Desta forma, aquele que é o primeiro entendimento formal entre Chega e PSD desde que Luís Montenegro é líder do PSD mantém intactas as relações difíceis entre os dois partidos a nível nacional.

O método adotado foi o de conversações discretas nos gabinetes da Assembleia da República em que o deputado intermediário serviu de ponte entre Ventura e Albuquerque. Os dois nunca falaram pessoalmente e os compromissos foram assumidos através de mensagens escritas.

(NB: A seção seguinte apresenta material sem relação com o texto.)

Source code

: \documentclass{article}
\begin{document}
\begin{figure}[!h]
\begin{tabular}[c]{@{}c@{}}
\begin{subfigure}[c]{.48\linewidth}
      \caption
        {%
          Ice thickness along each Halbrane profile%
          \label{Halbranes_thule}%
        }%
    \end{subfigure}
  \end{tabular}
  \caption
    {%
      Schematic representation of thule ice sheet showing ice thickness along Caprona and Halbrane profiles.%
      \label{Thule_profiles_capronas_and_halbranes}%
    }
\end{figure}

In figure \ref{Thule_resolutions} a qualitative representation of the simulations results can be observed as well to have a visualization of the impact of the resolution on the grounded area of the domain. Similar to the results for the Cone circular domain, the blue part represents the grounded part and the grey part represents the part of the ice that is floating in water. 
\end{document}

Ao que nos foi dito, André Ventura ainda tentou adiar o compromisso para um momento posterior ao debate em que o Chega levou a votos as propostas para aumentar o suplemento dos polícias, mas o calendário regional não o permitia. O facto ainda gerou algumas hesitações, mas o entendimento acabou mesmo por concretizar-se ao mesmo tempo que o país estava concentrado nos desenvolvimentos do debate para o qual André Ventura tinha convocado os polícias.

A coincidência acabou por favorecer o Chega, já que evitou discussões sobre a incoerência da votação no parlamento regional, depois de muitas semanas a dizer que isso seria impossível.

Possíveis divisões na bancada aceleraram decisão

Ao que o Nascer do SOL apurou, um dos fatores que foi decisivo para a viabilização do Chega, foi o facto de dois dos quatro deputados eleitos pelo partido ameaçarem votar ao lado de Albuquerque, desobedecendo às orientaçoes da liderança.

As fragilidades do partido a nível regional, sobretudo depois de não ter conseguido um bom resultado nas eleições antecipadas, potenciou as divisões internas e mesmo a contestação à liderança a nível regional. O que os deputados eleitos temiam era que, em caso de convocação de novas eleições, o Chega não conseguisse repetir o score eleitoral e os quatro mandatos se transformassem num resultado inferior, com menos lugares no parlamento.

Miguel Albuquerque explorou ao longo destes dias essas divisões e, em Lisboa, André Ventura preferiu não arriscar nova crise política com uma ida às urnas que lhe poderia trazer mais um dissabor.